**Exercise**
Produce a copy of every line in the records that holds the string "evaluation".

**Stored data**
══════════

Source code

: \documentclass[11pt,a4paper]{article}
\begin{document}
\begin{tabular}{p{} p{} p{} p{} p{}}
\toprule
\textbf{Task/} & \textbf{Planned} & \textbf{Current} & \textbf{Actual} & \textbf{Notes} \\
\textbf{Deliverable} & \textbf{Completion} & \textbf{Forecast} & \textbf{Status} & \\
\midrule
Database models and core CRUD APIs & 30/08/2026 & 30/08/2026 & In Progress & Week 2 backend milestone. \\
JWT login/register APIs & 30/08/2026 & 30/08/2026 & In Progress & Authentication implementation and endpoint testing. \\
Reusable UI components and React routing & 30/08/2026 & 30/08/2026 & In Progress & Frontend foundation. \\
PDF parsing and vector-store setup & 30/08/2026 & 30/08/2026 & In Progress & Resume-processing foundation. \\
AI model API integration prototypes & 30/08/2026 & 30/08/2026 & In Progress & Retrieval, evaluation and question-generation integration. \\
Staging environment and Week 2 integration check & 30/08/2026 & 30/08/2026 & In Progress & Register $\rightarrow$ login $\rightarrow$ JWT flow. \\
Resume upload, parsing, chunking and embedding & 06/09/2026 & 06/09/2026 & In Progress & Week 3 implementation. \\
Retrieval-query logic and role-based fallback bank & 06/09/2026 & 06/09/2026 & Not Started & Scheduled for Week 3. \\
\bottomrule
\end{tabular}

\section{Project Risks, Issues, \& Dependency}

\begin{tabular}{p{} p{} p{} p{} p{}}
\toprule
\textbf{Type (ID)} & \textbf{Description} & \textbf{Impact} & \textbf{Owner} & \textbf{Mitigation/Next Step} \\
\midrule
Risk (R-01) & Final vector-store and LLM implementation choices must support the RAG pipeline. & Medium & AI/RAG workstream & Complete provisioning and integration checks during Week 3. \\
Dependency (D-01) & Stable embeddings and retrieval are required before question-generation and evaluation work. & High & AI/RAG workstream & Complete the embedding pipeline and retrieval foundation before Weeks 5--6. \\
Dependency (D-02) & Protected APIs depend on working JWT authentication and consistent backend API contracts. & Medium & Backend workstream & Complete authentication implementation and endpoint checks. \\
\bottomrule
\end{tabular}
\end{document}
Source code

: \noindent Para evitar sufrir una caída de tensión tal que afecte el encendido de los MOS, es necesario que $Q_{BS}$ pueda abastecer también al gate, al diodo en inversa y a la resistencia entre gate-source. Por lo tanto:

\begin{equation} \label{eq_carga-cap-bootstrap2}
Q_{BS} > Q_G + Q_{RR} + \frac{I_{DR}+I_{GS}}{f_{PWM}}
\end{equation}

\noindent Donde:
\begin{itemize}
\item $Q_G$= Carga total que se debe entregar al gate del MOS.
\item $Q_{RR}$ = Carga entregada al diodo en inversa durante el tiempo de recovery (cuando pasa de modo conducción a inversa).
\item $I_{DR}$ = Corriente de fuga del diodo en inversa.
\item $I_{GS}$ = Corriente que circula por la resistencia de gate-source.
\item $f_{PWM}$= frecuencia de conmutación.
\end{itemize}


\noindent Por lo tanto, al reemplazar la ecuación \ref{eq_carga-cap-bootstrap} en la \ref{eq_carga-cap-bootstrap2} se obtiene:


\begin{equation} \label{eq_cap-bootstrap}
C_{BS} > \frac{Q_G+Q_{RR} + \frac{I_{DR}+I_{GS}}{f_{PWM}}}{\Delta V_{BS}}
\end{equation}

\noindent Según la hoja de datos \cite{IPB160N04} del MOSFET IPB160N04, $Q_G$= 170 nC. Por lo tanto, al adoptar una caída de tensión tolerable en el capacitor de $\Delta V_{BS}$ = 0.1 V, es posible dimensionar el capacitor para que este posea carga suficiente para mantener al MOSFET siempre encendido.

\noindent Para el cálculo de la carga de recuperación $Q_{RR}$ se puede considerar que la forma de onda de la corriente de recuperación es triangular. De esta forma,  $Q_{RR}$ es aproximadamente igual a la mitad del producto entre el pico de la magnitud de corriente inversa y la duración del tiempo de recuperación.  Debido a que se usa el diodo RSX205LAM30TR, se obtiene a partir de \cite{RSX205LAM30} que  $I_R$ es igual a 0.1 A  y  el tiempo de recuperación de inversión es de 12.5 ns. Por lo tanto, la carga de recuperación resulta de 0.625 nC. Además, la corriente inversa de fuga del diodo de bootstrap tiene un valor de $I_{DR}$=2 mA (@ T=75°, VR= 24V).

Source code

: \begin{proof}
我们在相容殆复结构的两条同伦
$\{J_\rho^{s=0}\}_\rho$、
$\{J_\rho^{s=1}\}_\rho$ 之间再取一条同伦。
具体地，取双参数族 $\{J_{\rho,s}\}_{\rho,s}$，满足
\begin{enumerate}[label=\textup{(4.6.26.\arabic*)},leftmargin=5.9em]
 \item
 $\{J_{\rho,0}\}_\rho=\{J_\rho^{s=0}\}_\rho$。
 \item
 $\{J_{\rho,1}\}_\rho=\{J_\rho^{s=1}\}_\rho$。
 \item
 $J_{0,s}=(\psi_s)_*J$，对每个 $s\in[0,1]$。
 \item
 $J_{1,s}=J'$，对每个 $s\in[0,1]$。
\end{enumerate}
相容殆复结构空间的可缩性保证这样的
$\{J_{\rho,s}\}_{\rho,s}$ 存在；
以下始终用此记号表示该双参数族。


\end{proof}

══════════

**Solution**
AI model API integration prototypes & 30/08/2026 & 30/08/2026 & In Progress & Retrieval, evaluation and question-generation integration. \\
Dependency (D-01) & Stable embeddings and retrieval are required before question-generation and evaluation work. & High & AI/RAG workstream & Complete the embedding pipeline and retrieval foundation before Weeks 5--6. \\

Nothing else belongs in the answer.